I bade farewell to some old friends last week. Like any who spend a lot of time together, relationships were sometimes strained. But they usually ended on a profitable note. Still, years of uninvolvement spawned strangers who, quite honestly, have no continuing need of one another. It was time to send them packing... so I did.

Some might think me unfeeling, but I've put off for years what I knew would eventually become inevitable. Still, turning loose is hard; they were my salvation in many difficult circumstances.

As times change, so do the needs of our lives. My old friends were demanding and harsh, forcing me to be a certain way, compelling me to rigorously embrace their very narrow tenets. But I've gradually drifted into different waters where I've found new, warmer friends.

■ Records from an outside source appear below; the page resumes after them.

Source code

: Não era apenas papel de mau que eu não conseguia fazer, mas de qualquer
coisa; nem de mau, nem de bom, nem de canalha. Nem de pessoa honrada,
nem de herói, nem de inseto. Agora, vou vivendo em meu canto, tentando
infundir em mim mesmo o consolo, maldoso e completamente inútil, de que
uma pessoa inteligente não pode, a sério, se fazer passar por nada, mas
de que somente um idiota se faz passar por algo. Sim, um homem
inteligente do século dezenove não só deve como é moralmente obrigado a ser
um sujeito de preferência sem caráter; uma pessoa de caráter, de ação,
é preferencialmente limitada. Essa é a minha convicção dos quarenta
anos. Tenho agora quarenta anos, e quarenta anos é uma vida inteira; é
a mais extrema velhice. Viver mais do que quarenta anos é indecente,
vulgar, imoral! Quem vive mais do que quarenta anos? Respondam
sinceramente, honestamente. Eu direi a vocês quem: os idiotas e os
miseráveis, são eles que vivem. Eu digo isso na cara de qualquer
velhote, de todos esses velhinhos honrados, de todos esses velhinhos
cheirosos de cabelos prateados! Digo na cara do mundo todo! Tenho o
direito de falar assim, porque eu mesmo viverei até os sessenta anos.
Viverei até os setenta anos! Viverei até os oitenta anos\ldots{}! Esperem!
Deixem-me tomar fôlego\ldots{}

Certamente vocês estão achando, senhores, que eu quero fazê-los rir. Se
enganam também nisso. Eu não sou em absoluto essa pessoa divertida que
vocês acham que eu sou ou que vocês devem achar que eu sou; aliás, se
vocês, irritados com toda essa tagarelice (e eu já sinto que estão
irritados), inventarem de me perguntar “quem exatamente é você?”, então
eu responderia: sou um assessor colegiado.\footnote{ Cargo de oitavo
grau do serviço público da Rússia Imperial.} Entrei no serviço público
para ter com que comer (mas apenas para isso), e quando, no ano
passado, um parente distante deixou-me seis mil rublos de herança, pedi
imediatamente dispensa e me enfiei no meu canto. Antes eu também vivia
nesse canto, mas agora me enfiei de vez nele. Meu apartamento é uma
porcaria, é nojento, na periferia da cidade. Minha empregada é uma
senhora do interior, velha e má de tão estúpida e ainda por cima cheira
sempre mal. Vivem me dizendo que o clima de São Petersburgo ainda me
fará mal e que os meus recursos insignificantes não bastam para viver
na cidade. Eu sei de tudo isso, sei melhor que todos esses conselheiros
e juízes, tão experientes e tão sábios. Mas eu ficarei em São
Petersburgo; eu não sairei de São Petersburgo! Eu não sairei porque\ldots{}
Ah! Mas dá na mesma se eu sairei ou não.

With divergent challenges and interests, I simply couldn't live up to their old requirements any longer. Their tiring habits of wanting to insert themselves into situations where they were really misfits cut too deeply across the grain.

Some might say I should never have taken them on... only to abandon them in later years. Perhaps they're right. But we were once compatible, and benefits flowed both ways.

Perhaps you've already guessed. These friends aren't people; they're books.

They are textbooks whose names now have a distant feel, somewhat like cousins you've only met a time or two. Calculus. Engineering physics. Fluid mechanics. Process control systems. Once the indispensable, precision tools of my trade, they've become rusty and useless.

Before plopping them into the Salvation Army box, I carefully opened each one to assure myself I was doing the right thing. What I saw astounded me. There were scads of scribblings in a familiar scrawl--notes in my own handwriting. But understanding was quite a different matter. I might as well have been trying to read Russian. Nothing made sense.

But the name of Bob Harp in the front cover of my physics book ignited a flame of recognition. As a freshman, Bob had once borrowed the book. As I recall, he would come over just before the tests to get some "expert advice" from a senior--as if I really had the answers!

Though an engineering degree may have seemed a distant dream to Bob in 1968, he is now a successful engineering consultant. After seeing his name, I called him on the phone and thoroughly enjoyed a few minutes of "catching up."

I have no hopes of restored relationships with my old books; the years have taken too great a toll. But friendships with people can be different, and with proper maintenance, they can survive. We never know when we might need each other.

Thank you, Bob Harp, for speaking to me from that dusty book. It may be gone, but our relationship isn't. And you didn't make me read Russian to refresh it, either!